** Opening Task material block **

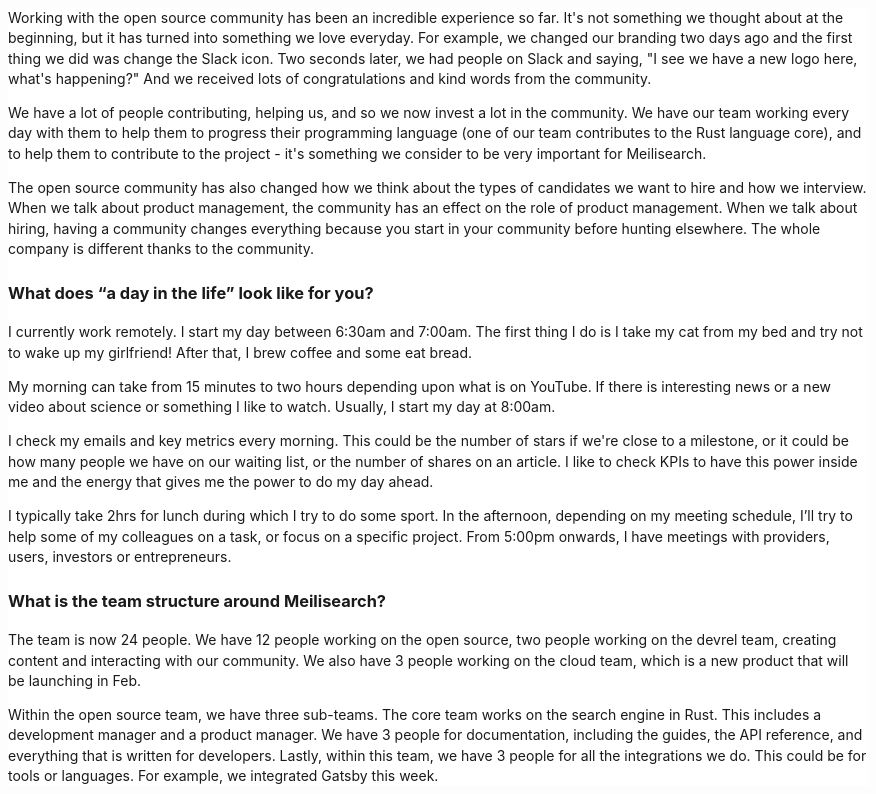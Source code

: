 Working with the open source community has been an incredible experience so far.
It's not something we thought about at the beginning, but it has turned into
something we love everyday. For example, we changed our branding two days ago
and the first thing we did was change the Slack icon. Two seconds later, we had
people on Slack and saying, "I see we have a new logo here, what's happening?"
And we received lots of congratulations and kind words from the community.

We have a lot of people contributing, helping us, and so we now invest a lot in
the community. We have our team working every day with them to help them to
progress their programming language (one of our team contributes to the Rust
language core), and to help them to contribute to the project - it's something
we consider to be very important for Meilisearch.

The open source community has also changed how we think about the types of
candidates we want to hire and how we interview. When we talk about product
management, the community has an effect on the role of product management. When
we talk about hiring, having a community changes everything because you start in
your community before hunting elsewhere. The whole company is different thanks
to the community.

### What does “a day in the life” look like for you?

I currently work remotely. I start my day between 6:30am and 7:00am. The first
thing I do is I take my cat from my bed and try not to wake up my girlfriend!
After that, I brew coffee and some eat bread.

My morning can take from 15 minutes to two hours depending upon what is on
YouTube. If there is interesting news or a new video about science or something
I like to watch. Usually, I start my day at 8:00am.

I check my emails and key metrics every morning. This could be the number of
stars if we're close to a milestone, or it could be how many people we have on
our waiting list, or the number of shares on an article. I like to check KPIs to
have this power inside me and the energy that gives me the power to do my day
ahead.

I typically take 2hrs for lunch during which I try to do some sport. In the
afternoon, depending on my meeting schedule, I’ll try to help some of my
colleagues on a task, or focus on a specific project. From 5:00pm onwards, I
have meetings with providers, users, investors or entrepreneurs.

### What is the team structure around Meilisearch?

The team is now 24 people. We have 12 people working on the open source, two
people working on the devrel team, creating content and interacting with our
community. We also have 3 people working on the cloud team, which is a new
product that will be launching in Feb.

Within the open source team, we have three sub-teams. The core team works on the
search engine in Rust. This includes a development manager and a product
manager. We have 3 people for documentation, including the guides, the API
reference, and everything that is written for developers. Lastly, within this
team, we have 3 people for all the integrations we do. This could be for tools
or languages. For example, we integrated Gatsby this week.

** Closing Task material block **
** Opening Task material block **

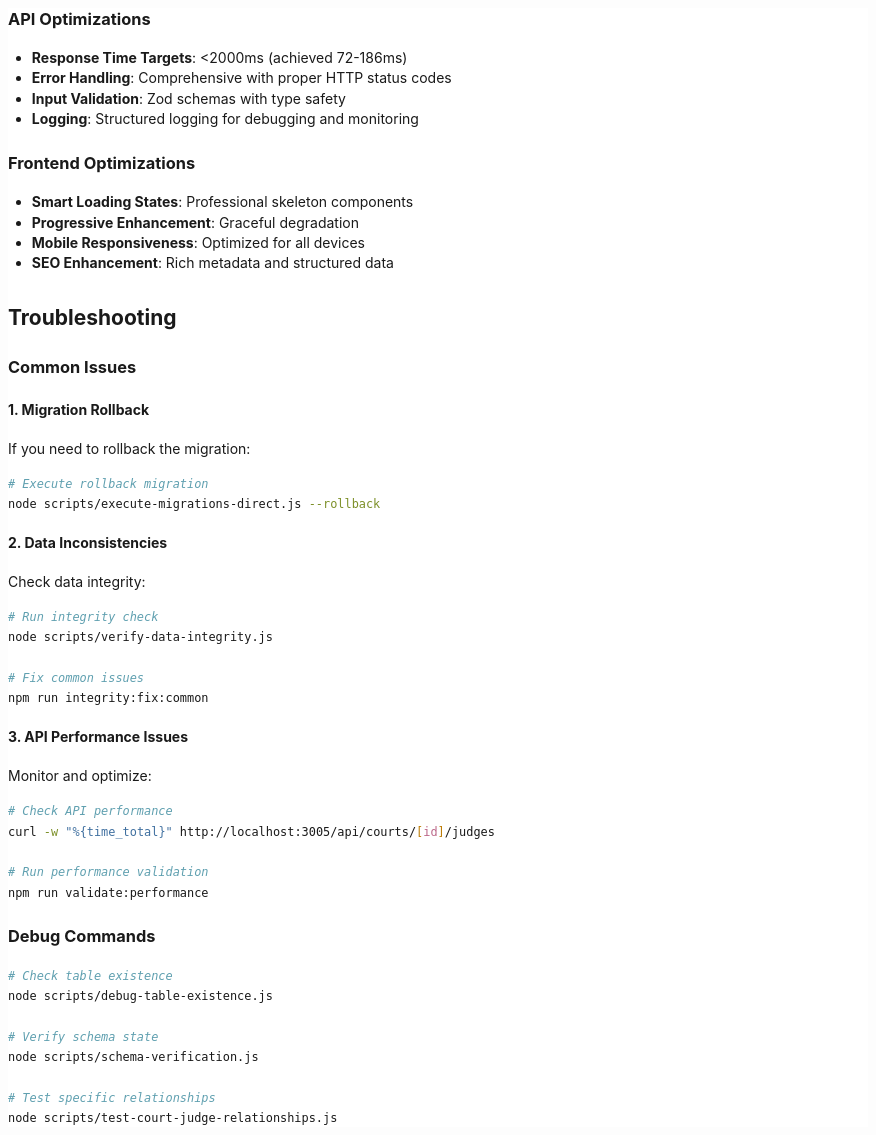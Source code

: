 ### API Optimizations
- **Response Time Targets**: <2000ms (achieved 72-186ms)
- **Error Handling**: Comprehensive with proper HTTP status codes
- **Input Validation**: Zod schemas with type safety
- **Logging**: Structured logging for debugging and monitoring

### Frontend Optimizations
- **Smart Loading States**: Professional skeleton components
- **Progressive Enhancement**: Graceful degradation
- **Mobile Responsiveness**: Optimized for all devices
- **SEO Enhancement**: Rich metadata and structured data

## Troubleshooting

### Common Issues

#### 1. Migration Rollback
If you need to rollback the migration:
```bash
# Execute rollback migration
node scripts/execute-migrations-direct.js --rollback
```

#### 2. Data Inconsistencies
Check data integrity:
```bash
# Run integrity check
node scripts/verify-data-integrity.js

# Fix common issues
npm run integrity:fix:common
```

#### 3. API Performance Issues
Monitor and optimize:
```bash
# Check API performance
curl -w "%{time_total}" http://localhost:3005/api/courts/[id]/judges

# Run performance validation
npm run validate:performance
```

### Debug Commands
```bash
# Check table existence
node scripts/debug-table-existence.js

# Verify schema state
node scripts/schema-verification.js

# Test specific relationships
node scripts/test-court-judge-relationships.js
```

** Closing Task material block **

Exercise:
Show all of the lines above in which "Rust" is present.

Result of the exercise:
progress their programming language (one of our team contributes to the Rust
search engine in Rust. This includes a development manager and a product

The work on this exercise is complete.